WORK TO COMPLETE: Pictures aside, return all of the records exactly as they stand.

(Source texts of formatted documents)
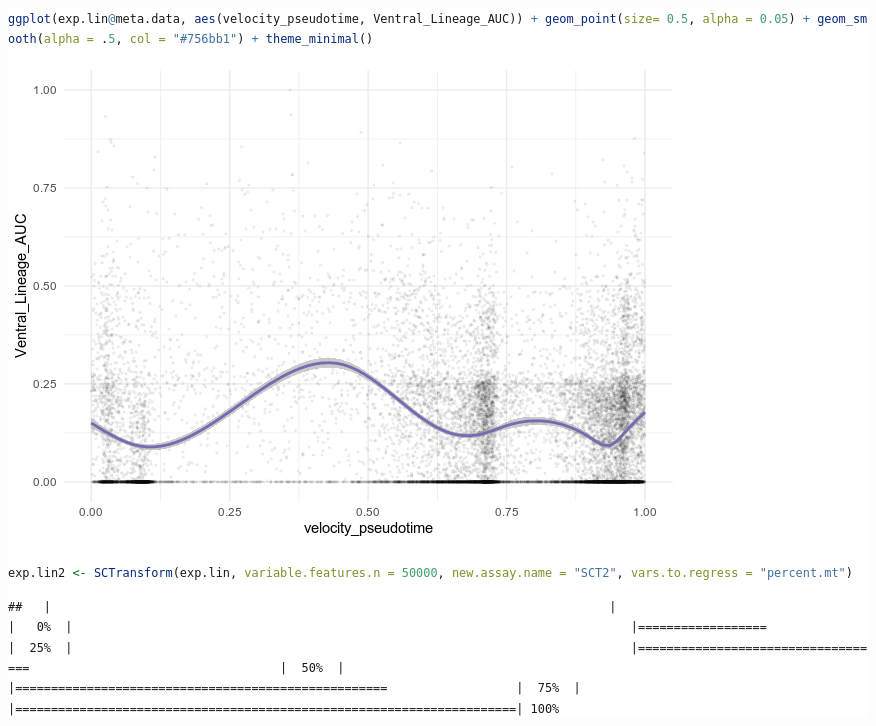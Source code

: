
 ``` r
ggplot(exp.lin@meta.data, aes(velocity_pseudotime, Ventral_Lineage_AUC)) + geom_point(size= 0.5, alpha = 0.05) + geom_smooth(alpha = .5, col = "#756bb1") + theme_minimal()
```

![](neurogenic.lineage.analysis_files/figure-gfm/unnamed-chunk-28-3.png)

``` r
exp.lin2 <- SCTransform(exp.lin, variable.features.n = 50000, new.assay.name = "SCT2", vars.to.regress = "percent.mt")
```

    ##   |                                                                              |                                                                      |   0%  |                                                                              |==================                                                    |  25%  |                                                                              |===================================                                   |  50%  |                                                                              |====================================================                  |  75%  |                                                                              |======================================================================| 100%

OUTPUT BELOW:
Source code

:
 ``` r
ggplot(exp.lin@meta.data, aes(velocity_pseudotime, Ventral_Lineage_AUC)) + geom_point(size= 0.5, alpha = 0.05) + geom_smooth(alpha = .5, col = "#756bb1") + theme_minimal()
```

![](neurogenic.lineage.analysis_files/figure-gfm/unnamed-chunk-28-3.png)

``` r
exp.lin2 <- SCTransform(exp.lin, variable.features.n = 50000, new.assay.name = "SCT2", vars.to.regress = "percent.mt")
```

    ##   |                                                                              |                                                                      |   0%  |                                                                              |==================                                                    |  25%  |                                                                              |===================================                                   |  50%  |                                                                              |====================================================                  |  75%  |                                                                              |======================================================================| 100%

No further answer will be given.